Decide, whether it's true, that:
$\forall $ graph $G$ : if $K(G) \neq \lambda(G) $ then $\exists $ vertex $v$ : $deg(v)\geq 4$ (where $K(G)$ is the vertex-connectivity and $\lambda (G)$ is the edge-connectivity)
So, I have 2 solutions:
1, if I negate it right away I get:
$ \exists G : K(v) = \lambda(G) : \forall v : deg(v) \leq 3 $ - which is absolutely true because of $K_4$ - so if the negation is true, the original problem should be false.

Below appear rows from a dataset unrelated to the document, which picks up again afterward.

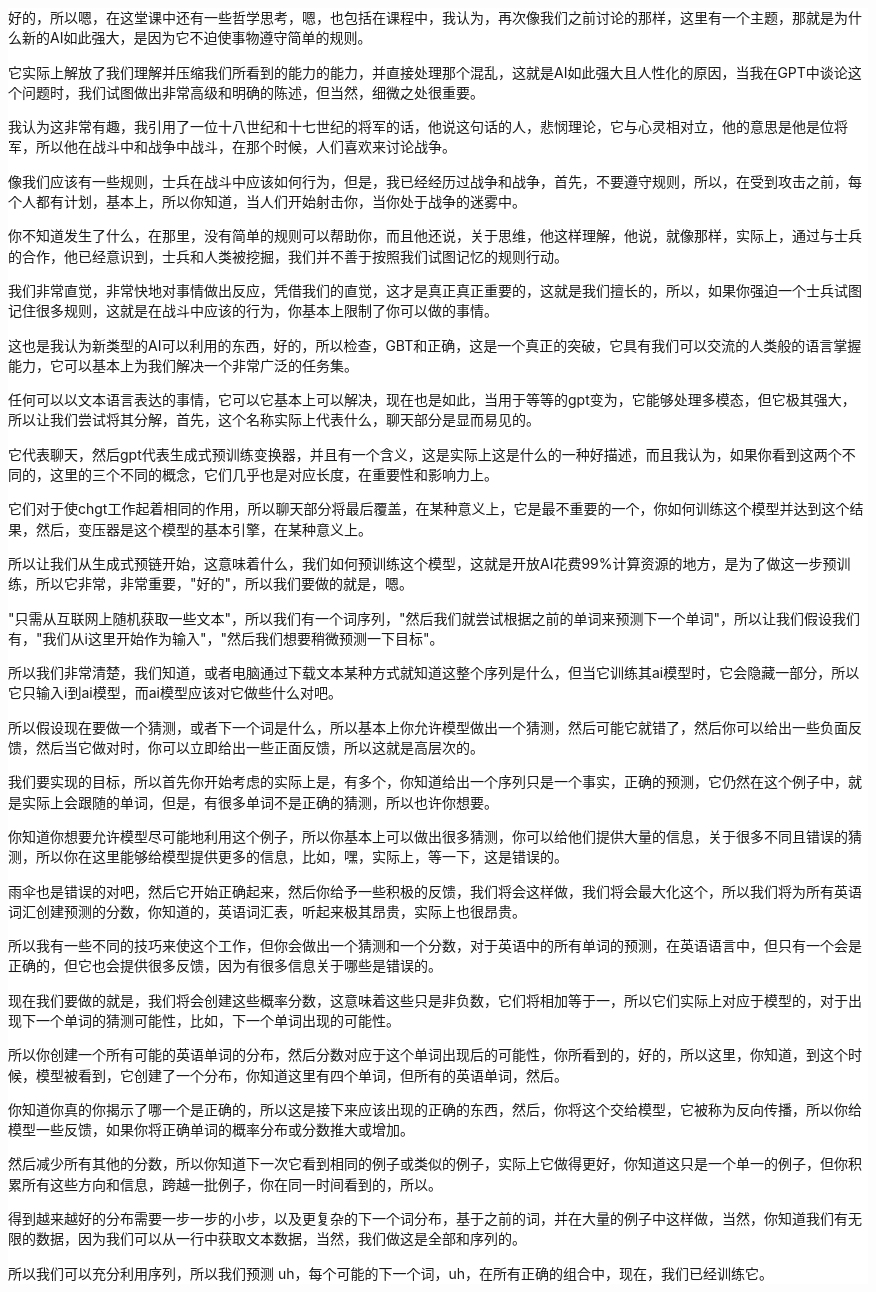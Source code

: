 好的，所以嗯，在这堂课中还有一些哲学思考，嗯，也包括在课程中，我认为，再次像我们之前讨论的那样，这里有一个主题，那就是为什么新的AI如此强大，是因为它不迫使事物遵守简单的规则。

它实际上解放了我们理解并压缩我们所看到的能力的能力，并直接处理那个混乱，这就是AI如此强大且人性化的原因，当我在GPT中谈论这个问题时，我们试图做出非常高级和明确的陈述，但当然，细微之处很重要。

我认为这非常有趣，我引用了一位十八世纪和十七世纪的将军的话，他说这句话的人，悲悯理论，它与心灵相对立，他的意思是他是位将军，所以他在战斗中和战争中战斗，在那个时候，人们喜欢来讨论战争。

像我们应该有一些规则，士兵在战斗中应该如何行为，但是，我已经经历过战争和战争，首先，不要遵守规则，所以，在受到攻击之前，每个人都有计划，基本上，所以你知道，当人们开始射击你，当你处于战争的迷雾中。

你不知道发生了什么，在那里，没有简单的规则可以帮助你，而且他还说，关于思维，他这样理解，他说，就像那样，实际上，通过与士兵的合作，他已经意识到，士兵和人类被挖掘，我们并不善于按照我们试图记忆的规则行动。

我们非常直觉，非常快地对事情做出反应，凭借我们的直觉，这才是真正真正重要的，这就是我们擅长的，所以，如果你强迫一个士兵试图记住很多规则，这就是在战斗中应该的行为，你基本上限制了你可以做的事情。

这也是我认为新类型的AI可以利用的东西，好的，所以检查，GBT和正确，这是一个真正的突破，它具有我们可以交流的人类般的语言掌握能力，它可以基本上为我们解决一个非常广泛的任务集。

任何可以以文本语言表达的事情，它可以它基本上可以解决，现在也是如此，当用于等等的gpt变为，它能够处理多模态，但它极其强大，所以让我们尝试将其分解，首先，这个名称实际上代表什么，聊天部分是显而易见的。

它代表聊天，然后gpt代表生成式预训练变换器，并且有一个含义，这是实际上这是什么的一种好描述，而且我认为，如果你看到这两个不同的，这里的三个不同的概念，它们几乎也是对应长度，在重要性和影响力上。

它们对于使chgt工作起着相同的作用，所以聊天部分将最后覆盖，在某种意义上，它是最不重要的一个，你如何训练这个模型并达到这个结果，然后，变压器是这个模型的基本引擎，在某种意义上。

所以让我们从生成式预链开始，这意味着什么，我们如何预训练这个模型，这就是开放AI花费99%计算资源的地方，是为了做这一步预训练，所以它非常，非常重要，"好的"，所以我们要做的就是，嗯。

"只需从互联网上随机获取一些文本"，所以我们有一个词序列，"然后我们就尝试根据之前的单词来预测下一个单词"，所以让我们假设我们有，"我们从i这里开始作为输入"，"然后我们想要稍微预测一下目标"。

所以我们非常清楚，我们知道，或者电脑通过下载文本某种方式就知道这整个序列是什么，但当它训练其ai模型时，它会隐藏一部分，所以它只输入i到ai模型，而ai模型应该对它做些什么对吧。

所以假设现在要做一个猜测，或者下一个词是什么，所以基本上你允许模型做出一个猜测，然后可能它就错了，然后你可以给出一些负面反馈，然后当它做对时，你可以立即给出一些正面反馈，所以这就是高层次的。

我们要实现的目标，所以首先你开始考虑的实际上是，有多个，你知道给出一个序列只是一个事实，正确的预测，它仍然在这个例子中，就是实际上会跟随的单词，但是，有很多单词不是正确的猜测，所以也许你想要。

你知道你想要允许模型尽可能地利用这个例子，所以你基本上可以做出很多猜测，你可以给他们提供大量的信息，关于很多不同且错误的猜测，所以你在这里能够给模型提供更多的信息，比如，嘿，实际上，等一下，这是错误的。

雨伞也是错误的对吧，然后它开始正确起来，然后你给予一些积极的反馈，我们将会这样做，我们将会最大化这个，所以我们将为所有英语词汇创建预测的分数，你知道的，英语词汇表，听起来极其昂贵，实际上也很昂贵。

所以我有一些不同的技巧来使这个工作，但你会做出一个猜测和一个分数，对于英语中的所有单词的预测，在英语语言中，但只有一个会是正确的，但它也会提供很多反馈，因为有很多信息关于哪些是错误的。

现在我们要做的就是，我们将会创建这些概率分数，这意味着这些只是非负数，它们将相加等于一，所以它们实际上对应于模型的，对于出现下一个单词的猜测可能性，比如，下一个单词出现的可能性。

所以你创建一个所有可能的英语单词的分布，然后分数对应于这个单词出现后的可能性，你所看到的，好的，所以这里，你知道，到这个时候，模型被看到，它创建了一个分布，你知道这里有四个单词，但所有的英语单词，然后。

你知道你真的你揭示了哪一个是正确的，所以这是接下来应该出现的正确的东西，然后，你将这个交给模型，它被称为反向传播，所以你给模型一些反馈，如果你将正确单词的概率分布或分数推大或增加。

然后减少所有其他的分数，所以你知道下一次它看到相同的例子或类似的例子，实际上它做得更好，你知道这只是一个单一的例子，但你积累所有这些方向和信息，跨越一批例子，你在同一时间看到的，所以。

得到越来越好的分布需要一步一步的小步，以及更复杂的下一个词分布，基于之前的词，并在大量的例子中这样做，当然，你知道我们有无限的数据，因为我们可以从一行中获取文本数据，当然，我们做这是全部和序列的。

所以我们可以充分利用序列，所以我们预测 uh，每个可能的下一个词，uh，在所有正确的组合中，现在，我们已经训练它。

2, by contradiction I say that $\forall v : deg(v) \leq 3 $ while $K(G) \neq \lambda(G)$ still holds
because of the degrees we can say, that $K(G) \leq \lambda(G) \leq 3$ but I know, that $K(G) \neq \lambda(G)$ so I get $K(G) < \lambda(G) \leq 3$ which seems like a contradiction, but I don't know how to prove it. (of course that would mean that the original sentence is true)
Any help is appreciated.
Your negation of the statement is incorrect. The correct negation would be: There exists a graph $G$ so that $K(G) \neq \lambda(G)$ and the maximum degree of $G$ is at most 3. Remember that the negation of ($p \Rightarrow q$) is ($p$ and not $q$).
Your second strategy is a good start. You know $K(G) < \lambda(G) \leq 3$. Therefore $K(G) \in \{0,1,2\}$. If $K(G) = 0$, then $\lambda(G) = 0$, the graph is already disconnected. If $K(G) = 1$, there is a vertex $v \in V(G)$ so that deleting $v$ disconnects the graph. But $\deg_G(v) \leq 3$, so for some component of $G - v$, it must be the case that $v$ sends at most 1 edge $e$ to that component. But then $e$ is a cut edge, and $\lambda=1$. If $K(G) = 2$, you can do something similar - look at the cut vertices, each must send at most 1 edge to one of the components, and those edges together would be an edge cut.
In fact you can use this same strategy without doing the case analysis - just look at any set of cut vertices $V$ in the graph, as long as the maximum degree is at most 3, each sends at most one edge to one of the components of $G-V$, and that set of edges would be an edge cut.